▸ ACTION ITEM
Given the listing below, output exactly the line containing "3. Run the development" and every line after it through the end.

>>>

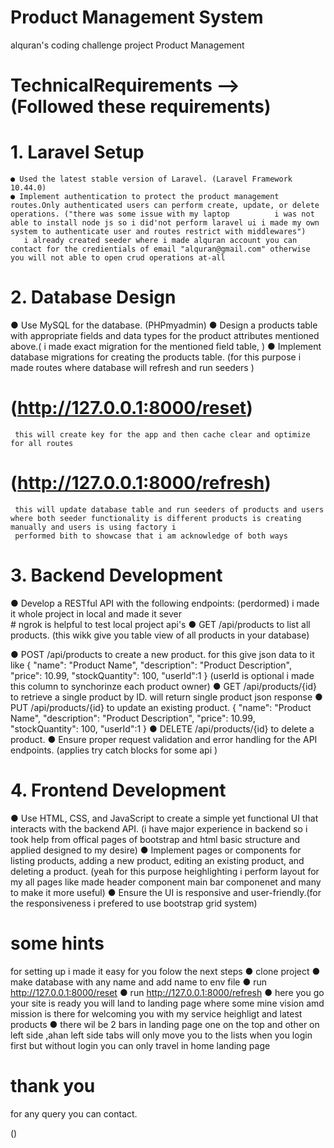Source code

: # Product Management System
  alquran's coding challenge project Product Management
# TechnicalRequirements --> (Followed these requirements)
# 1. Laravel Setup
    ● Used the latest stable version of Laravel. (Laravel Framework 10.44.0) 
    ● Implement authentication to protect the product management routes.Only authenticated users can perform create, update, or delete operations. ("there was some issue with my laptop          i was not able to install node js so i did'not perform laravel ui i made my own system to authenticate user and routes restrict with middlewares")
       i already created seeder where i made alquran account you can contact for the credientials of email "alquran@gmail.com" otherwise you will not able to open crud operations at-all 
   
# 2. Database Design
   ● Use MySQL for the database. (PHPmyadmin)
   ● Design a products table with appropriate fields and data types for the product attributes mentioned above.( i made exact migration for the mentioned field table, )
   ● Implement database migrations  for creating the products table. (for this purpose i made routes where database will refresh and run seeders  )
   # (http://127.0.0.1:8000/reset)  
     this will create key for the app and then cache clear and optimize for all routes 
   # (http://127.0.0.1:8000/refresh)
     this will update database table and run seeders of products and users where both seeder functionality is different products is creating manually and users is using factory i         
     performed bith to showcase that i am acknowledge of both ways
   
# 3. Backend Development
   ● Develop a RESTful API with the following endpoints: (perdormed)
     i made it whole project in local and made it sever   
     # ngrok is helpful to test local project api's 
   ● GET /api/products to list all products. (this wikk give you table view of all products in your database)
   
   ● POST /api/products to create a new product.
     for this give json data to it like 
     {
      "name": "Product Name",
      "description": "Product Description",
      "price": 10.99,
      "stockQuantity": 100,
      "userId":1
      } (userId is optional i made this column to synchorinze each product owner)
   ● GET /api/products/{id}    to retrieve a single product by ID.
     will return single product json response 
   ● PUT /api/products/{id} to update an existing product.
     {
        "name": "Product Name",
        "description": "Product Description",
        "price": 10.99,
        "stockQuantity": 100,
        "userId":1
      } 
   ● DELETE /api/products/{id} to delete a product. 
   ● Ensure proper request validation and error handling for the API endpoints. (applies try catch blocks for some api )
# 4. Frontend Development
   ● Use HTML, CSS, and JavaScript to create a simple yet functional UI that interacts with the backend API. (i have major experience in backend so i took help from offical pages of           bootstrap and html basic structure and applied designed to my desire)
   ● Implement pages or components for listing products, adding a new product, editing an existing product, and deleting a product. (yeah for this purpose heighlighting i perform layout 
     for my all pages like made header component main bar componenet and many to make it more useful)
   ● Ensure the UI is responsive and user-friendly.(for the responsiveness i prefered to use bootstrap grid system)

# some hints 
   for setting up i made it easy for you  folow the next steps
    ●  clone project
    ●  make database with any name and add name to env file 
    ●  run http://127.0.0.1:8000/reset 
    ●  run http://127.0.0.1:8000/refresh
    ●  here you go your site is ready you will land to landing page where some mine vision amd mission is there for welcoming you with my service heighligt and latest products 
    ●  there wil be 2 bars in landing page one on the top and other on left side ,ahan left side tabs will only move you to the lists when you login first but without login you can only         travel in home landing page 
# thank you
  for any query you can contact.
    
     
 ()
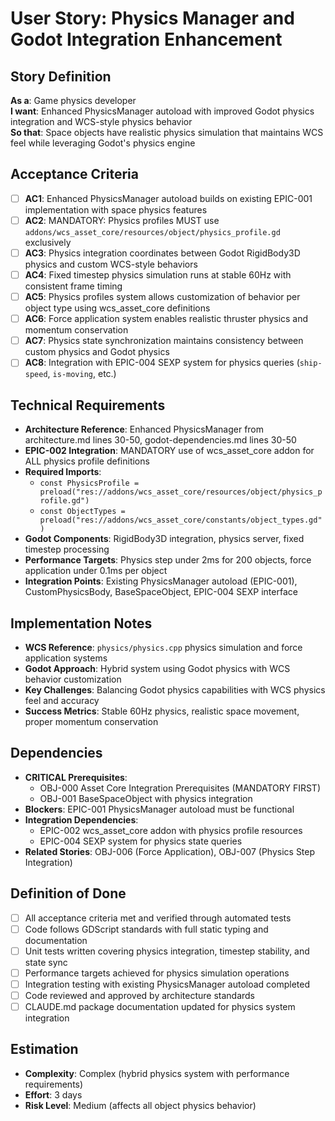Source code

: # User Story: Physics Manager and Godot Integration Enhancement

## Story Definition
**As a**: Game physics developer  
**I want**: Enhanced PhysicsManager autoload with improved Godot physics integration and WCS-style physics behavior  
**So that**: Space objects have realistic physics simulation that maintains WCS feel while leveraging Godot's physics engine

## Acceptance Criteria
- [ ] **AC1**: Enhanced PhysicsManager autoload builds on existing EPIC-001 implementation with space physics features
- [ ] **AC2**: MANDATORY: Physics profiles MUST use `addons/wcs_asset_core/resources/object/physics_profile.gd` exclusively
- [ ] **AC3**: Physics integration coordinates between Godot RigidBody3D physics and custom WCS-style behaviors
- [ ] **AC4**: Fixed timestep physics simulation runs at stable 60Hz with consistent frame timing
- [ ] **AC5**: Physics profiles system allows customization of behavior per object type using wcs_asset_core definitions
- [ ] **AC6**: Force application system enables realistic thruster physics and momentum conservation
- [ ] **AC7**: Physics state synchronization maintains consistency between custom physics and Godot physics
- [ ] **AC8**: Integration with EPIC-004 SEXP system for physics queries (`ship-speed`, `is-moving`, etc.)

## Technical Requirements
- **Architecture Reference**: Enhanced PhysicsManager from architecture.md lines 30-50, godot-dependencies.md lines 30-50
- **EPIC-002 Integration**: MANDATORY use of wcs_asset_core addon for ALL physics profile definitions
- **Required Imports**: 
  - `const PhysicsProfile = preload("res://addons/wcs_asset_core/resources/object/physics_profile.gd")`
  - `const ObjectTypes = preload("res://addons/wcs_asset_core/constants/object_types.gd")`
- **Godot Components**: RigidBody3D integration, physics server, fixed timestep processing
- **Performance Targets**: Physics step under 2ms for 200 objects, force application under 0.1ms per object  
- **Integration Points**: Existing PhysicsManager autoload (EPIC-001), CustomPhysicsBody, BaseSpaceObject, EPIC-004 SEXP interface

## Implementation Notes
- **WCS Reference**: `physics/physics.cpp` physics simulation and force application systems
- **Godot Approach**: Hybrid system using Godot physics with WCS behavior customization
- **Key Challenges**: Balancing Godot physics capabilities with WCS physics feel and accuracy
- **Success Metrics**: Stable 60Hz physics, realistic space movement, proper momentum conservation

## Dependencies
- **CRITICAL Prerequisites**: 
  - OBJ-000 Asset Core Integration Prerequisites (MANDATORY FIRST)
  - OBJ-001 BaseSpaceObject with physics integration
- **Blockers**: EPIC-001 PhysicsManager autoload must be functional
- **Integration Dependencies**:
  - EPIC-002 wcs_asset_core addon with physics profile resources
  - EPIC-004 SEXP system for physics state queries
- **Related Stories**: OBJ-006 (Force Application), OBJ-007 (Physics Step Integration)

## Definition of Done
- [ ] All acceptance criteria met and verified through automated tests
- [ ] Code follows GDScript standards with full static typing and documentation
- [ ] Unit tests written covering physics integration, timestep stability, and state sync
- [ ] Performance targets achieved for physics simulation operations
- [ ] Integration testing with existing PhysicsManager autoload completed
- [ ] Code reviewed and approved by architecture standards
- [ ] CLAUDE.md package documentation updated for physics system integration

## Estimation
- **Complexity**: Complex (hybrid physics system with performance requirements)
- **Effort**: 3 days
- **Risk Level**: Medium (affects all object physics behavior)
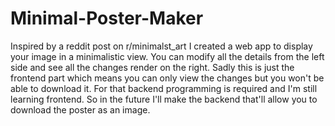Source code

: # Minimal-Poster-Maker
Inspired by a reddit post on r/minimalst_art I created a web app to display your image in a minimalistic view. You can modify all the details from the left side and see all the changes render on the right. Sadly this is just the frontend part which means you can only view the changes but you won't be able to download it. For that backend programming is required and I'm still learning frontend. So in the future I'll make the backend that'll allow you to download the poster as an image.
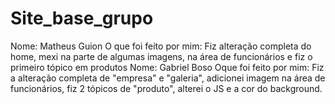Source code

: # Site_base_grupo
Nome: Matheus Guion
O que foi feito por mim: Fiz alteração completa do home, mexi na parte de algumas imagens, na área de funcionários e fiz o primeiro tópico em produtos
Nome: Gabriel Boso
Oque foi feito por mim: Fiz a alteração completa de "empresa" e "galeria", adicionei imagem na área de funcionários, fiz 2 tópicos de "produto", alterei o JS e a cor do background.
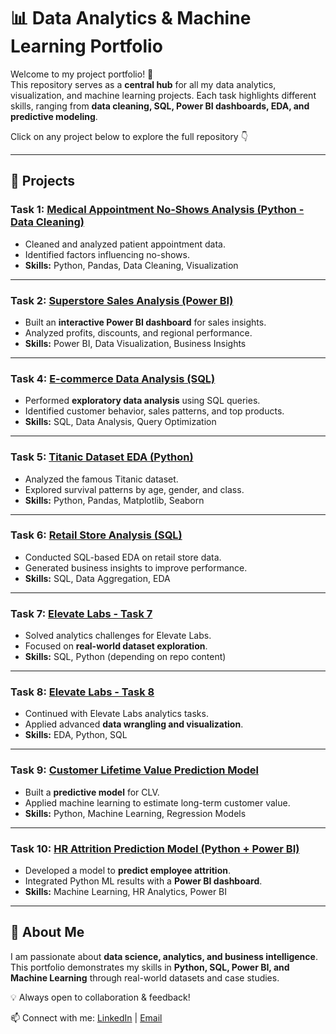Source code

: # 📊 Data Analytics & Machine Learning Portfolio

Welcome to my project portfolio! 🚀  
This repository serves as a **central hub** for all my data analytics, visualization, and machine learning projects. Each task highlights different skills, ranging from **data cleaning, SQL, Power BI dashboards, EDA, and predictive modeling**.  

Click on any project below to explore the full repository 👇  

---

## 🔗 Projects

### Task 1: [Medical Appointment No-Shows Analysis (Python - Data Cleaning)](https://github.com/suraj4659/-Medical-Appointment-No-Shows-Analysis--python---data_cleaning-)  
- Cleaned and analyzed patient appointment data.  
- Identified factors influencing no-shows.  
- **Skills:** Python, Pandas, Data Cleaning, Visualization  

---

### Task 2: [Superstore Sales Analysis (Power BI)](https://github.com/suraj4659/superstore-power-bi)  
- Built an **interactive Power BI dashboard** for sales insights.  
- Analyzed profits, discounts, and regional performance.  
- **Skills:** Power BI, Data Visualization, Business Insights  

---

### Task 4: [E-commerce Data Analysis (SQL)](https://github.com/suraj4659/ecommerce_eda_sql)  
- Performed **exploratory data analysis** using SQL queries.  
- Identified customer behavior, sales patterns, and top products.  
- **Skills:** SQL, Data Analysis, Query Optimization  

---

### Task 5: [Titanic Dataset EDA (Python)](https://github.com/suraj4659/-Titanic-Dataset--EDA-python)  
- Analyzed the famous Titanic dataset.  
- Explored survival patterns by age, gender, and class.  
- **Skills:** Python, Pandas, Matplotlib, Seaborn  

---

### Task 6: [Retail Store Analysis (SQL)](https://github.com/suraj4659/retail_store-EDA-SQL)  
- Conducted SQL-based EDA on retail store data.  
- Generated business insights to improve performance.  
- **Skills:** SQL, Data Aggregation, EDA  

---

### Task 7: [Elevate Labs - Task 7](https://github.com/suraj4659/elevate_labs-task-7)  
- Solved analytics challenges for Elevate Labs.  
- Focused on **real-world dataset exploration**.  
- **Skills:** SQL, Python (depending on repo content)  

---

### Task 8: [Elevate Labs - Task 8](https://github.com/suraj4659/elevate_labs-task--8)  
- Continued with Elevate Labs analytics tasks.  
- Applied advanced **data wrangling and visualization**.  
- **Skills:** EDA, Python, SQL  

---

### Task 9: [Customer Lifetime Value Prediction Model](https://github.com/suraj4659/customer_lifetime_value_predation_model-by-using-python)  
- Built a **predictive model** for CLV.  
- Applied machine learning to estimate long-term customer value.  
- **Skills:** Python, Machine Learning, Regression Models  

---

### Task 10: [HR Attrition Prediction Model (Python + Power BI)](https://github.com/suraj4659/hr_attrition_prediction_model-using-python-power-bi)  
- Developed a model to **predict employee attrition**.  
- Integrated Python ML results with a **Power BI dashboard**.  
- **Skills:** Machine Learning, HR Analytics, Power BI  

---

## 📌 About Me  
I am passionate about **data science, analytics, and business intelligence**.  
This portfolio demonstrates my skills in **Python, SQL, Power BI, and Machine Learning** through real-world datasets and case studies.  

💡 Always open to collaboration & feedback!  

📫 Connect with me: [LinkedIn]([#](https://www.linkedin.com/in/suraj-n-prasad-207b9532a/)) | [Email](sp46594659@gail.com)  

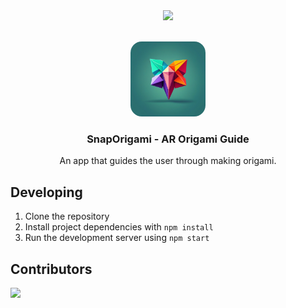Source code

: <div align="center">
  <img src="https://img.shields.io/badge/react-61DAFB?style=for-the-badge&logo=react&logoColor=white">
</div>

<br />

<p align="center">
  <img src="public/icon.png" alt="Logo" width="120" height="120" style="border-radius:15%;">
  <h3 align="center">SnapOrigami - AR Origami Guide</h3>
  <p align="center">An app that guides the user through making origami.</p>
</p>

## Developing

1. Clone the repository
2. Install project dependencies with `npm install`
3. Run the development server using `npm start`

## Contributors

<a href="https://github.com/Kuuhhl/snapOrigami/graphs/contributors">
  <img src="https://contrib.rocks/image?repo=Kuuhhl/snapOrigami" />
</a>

<<<

▸ RESPONSE TO THIS TASK
3. Run the development server using `npm start`

## Contributors

<a href="https://github.com/Kuuhhl/snapOrigami/graphs/contributors">
  <img src="https://contrib.rocks/image?repo=Kuuhhl/snapOrigami" />
</a>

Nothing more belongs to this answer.